Output nothing but the lines from the beginning of the listing below through the line containing "- redemptionDate and redemptionNote saved", exactly as they stand, without pictures.

+ + + + +

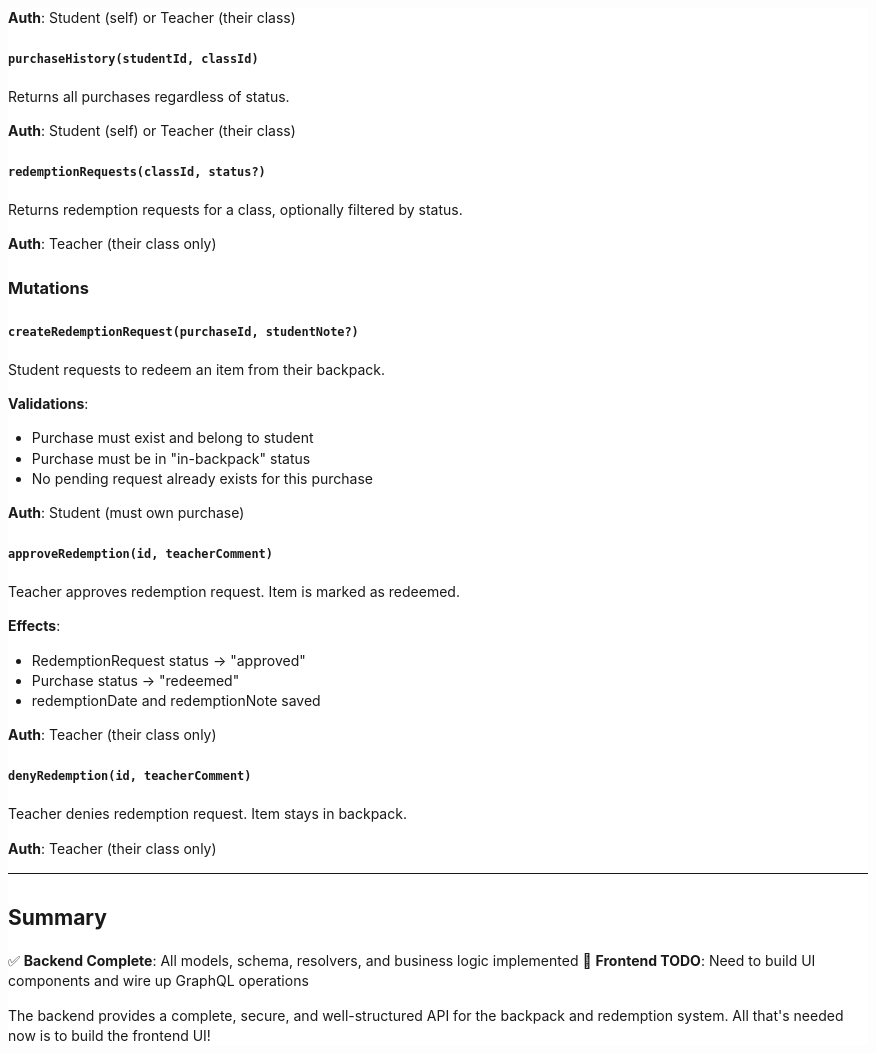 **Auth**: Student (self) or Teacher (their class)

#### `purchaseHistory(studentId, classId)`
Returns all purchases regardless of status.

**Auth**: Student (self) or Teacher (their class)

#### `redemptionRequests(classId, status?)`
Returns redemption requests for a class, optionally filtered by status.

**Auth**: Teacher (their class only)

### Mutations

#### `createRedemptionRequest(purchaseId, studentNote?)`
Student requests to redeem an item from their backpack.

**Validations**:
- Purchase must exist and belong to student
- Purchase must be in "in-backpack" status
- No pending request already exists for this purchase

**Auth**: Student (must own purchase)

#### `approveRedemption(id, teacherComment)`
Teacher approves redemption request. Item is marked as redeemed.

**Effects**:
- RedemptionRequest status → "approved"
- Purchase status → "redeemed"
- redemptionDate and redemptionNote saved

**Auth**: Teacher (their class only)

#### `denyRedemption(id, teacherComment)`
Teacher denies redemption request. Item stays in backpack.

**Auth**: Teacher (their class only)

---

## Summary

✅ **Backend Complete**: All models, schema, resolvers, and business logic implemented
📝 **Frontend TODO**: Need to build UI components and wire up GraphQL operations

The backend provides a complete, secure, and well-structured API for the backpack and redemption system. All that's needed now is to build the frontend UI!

+ + + + +

RESULT OF THE TASK
 **Auth**: Student (self) or Teacher (their class)

#### `purchaseHistory(studentId, classId)`
Returns all purchases regardless of status.

**Auth**: Student (self) or Teacher (their class)

#### `redemptionRequests(classId, status?)`
Returns redemption requests for a class, optionally filtered by status.

**Auth**: Teacher (their class only)

### Mutations

#### `createRedemptionRequest(purchaseId, studentNote?)`
Student requests to redeem an item from their backpack.

**Validations**:
- Purchase must exist and belong to student
- Purchase must be in "in-backpack" status
- No pending request already exists for this purchase

**Auth**: Student (must own purchase)

#### `approveRedemption(id, teacherComment)`
Teacher approves redemption request. Item is marked as redeemed.

**Effects**:
- RedemptionRequest status → "approved"
- Purchase status → "redeemed"
- redemptionDate and redemptionNote saved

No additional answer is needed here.